++++ Provided records ++++

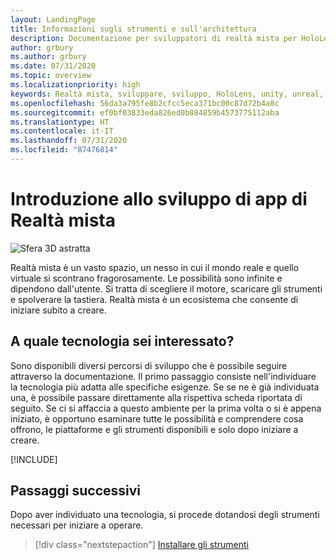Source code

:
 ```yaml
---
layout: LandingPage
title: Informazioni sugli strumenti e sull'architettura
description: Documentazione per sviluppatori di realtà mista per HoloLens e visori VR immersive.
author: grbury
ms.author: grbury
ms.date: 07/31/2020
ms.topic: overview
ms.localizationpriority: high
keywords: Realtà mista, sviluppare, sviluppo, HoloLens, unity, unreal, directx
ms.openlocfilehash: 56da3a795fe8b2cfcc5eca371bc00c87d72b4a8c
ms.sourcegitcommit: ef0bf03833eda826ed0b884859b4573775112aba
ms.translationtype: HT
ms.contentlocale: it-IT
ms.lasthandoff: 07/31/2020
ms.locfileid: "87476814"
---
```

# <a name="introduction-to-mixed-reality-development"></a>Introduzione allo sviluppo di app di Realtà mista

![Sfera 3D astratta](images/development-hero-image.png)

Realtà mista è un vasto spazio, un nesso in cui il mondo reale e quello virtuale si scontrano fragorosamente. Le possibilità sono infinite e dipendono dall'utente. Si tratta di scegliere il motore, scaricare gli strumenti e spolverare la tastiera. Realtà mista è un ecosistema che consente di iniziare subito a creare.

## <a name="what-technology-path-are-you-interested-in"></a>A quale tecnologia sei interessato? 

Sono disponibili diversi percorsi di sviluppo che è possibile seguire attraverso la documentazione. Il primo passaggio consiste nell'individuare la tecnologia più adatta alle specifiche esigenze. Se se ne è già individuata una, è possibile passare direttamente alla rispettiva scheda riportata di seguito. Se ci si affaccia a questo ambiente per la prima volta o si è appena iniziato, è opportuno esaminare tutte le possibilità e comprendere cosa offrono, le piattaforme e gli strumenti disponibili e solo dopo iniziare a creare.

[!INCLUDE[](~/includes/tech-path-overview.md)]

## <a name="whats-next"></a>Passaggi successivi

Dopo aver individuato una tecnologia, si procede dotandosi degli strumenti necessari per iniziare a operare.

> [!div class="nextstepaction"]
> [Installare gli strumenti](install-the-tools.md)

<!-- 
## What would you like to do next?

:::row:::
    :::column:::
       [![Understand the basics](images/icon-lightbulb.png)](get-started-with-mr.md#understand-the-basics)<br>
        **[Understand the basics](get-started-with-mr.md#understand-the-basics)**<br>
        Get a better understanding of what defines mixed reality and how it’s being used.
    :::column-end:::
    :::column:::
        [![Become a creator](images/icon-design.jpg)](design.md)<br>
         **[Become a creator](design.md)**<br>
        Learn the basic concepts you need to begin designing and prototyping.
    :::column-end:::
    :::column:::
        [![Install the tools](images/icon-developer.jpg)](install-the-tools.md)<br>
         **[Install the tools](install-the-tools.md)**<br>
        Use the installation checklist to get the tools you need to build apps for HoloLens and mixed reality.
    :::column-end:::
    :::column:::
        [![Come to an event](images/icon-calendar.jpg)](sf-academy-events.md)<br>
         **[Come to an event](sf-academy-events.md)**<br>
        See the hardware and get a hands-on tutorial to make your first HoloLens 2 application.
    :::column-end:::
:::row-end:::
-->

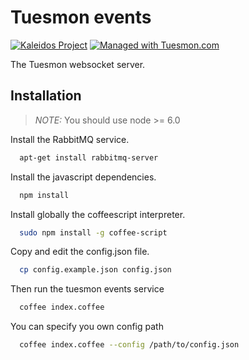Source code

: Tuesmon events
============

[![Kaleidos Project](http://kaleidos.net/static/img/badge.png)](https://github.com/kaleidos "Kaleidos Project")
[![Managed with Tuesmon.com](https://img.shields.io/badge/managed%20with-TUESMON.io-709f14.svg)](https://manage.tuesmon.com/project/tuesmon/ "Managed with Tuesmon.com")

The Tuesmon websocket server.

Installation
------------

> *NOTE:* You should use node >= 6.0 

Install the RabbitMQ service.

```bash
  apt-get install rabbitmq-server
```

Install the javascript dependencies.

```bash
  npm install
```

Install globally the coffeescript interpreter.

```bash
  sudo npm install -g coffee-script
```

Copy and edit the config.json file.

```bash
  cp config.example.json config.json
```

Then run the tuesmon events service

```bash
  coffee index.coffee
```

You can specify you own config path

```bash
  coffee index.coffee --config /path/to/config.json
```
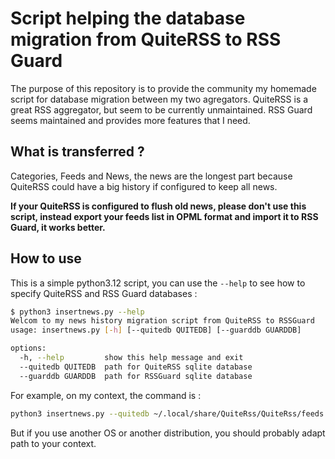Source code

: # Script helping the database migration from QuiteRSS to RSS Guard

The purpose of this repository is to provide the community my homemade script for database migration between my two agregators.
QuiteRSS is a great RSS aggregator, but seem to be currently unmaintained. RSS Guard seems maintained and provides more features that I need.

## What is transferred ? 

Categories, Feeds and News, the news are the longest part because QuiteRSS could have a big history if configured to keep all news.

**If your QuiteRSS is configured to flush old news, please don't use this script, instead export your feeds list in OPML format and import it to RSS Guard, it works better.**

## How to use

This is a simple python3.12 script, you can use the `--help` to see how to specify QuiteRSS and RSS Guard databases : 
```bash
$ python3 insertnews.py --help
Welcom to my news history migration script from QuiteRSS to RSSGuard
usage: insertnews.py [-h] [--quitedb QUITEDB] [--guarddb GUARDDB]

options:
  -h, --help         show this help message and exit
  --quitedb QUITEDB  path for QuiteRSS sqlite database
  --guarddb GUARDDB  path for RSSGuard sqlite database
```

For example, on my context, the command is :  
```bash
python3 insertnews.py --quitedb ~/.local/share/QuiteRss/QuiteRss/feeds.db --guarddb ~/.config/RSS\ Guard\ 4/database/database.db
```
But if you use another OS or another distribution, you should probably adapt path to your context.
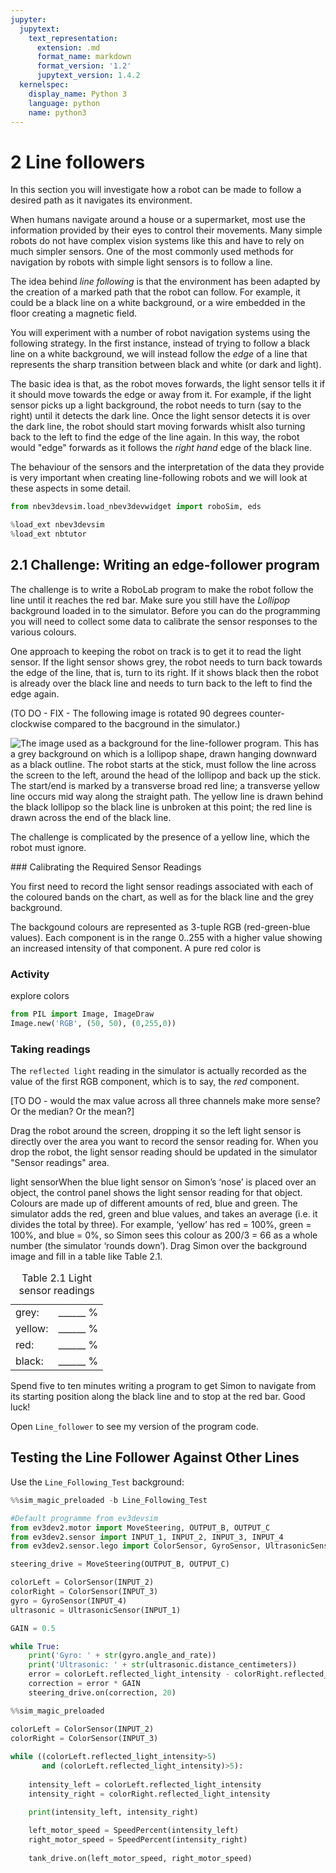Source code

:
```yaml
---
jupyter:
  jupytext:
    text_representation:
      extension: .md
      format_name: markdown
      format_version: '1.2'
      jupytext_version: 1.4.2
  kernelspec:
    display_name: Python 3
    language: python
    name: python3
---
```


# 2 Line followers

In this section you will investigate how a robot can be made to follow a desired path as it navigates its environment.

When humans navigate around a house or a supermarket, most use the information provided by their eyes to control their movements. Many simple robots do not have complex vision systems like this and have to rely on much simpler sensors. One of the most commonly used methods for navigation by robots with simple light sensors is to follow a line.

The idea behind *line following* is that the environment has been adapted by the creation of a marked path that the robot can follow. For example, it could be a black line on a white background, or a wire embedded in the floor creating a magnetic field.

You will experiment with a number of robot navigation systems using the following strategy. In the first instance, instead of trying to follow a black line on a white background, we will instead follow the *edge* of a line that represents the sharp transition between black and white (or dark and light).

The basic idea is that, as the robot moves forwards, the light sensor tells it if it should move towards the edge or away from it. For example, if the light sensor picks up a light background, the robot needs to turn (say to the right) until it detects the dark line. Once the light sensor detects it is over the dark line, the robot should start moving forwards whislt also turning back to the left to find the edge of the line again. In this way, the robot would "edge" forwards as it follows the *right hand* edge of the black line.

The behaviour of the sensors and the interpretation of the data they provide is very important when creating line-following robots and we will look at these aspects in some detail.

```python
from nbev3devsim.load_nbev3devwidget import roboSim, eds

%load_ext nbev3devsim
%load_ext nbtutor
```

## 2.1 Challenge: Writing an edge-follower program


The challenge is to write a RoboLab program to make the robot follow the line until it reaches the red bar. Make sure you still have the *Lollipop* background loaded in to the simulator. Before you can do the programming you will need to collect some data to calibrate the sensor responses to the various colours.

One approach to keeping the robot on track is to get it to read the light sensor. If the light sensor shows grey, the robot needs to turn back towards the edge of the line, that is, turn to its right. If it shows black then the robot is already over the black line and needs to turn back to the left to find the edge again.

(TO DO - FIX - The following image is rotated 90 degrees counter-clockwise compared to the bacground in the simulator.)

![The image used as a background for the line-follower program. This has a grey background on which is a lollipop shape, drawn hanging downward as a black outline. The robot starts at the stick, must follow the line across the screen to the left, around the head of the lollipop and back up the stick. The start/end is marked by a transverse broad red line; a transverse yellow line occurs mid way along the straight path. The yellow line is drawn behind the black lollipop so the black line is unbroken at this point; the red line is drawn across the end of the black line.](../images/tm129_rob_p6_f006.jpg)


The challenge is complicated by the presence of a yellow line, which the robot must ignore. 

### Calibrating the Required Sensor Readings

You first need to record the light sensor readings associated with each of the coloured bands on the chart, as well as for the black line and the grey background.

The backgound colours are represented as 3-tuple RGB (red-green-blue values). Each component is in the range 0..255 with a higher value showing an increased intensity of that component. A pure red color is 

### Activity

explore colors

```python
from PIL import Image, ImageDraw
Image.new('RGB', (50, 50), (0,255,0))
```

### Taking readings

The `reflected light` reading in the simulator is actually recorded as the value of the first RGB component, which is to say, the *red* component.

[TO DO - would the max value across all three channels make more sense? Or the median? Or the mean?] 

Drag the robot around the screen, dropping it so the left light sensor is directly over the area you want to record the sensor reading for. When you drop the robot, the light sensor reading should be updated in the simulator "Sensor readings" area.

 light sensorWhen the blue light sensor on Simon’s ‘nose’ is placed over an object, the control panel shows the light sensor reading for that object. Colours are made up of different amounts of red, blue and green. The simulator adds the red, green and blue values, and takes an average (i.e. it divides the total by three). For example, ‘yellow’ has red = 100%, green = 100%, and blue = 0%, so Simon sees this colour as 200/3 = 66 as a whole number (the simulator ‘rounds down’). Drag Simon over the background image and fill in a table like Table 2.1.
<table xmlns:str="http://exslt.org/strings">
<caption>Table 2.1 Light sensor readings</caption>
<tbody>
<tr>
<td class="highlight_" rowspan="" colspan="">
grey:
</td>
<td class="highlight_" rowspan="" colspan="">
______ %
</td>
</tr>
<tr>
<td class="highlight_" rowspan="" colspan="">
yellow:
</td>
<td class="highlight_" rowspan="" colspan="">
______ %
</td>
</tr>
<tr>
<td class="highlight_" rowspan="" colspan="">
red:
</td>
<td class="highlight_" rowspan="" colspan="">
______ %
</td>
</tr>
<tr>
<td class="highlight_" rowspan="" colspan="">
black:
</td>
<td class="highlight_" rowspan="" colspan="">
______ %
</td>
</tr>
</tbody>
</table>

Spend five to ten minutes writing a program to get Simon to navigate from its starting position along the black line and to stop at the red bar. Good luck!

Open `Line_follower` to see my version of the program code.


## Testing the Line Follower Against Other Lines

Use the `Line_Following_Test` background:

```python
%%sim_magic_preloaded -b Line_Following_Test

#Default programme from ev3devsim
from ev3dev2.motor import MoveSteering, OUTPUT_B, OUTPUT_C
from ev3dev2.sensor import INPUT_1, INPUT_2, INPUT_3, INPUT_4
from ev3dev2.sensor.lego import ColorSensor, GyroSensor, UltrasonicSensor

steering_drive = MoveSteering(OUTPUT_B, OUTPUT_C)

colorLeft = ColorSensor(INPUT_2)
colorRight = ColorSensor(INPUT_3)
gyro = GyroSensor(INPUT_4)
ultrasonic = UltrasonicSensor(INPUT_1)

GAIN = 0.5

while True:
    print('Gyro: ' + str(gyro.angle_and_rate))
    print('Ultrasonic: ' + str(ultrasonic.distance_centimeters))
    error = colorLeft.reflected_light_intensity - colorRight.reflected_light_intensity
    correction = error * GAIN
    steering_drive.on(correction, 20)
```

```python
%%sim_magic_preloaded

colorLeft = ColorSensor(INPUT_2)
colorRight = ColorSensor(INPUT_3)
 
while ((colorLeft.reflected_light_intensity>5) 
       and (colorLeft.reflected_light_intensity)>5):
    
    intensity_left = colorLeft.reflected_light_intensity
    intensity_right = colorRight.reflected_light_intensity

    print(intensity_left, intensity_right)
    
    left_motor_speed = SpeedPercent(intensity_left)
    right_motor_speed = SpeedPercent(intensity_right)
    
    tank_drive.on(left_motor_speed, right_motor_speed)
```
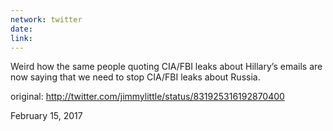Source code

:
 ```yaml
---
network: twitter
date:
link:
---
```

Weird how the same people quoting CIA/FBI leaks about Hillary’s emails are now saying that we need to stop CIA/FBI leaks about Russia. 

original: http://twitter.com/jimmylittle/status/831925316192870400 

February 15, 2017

++++

# Required action
Go through the material line by line. Show each line that contains the string "print".

# Solution to this task
    print('Gyro: ' + str(gyro.angle_and_rate))
    print('Ultrasonic: ' + str(ultrasonic.distance_centimeters))
    print(intensity_left, intensity_right)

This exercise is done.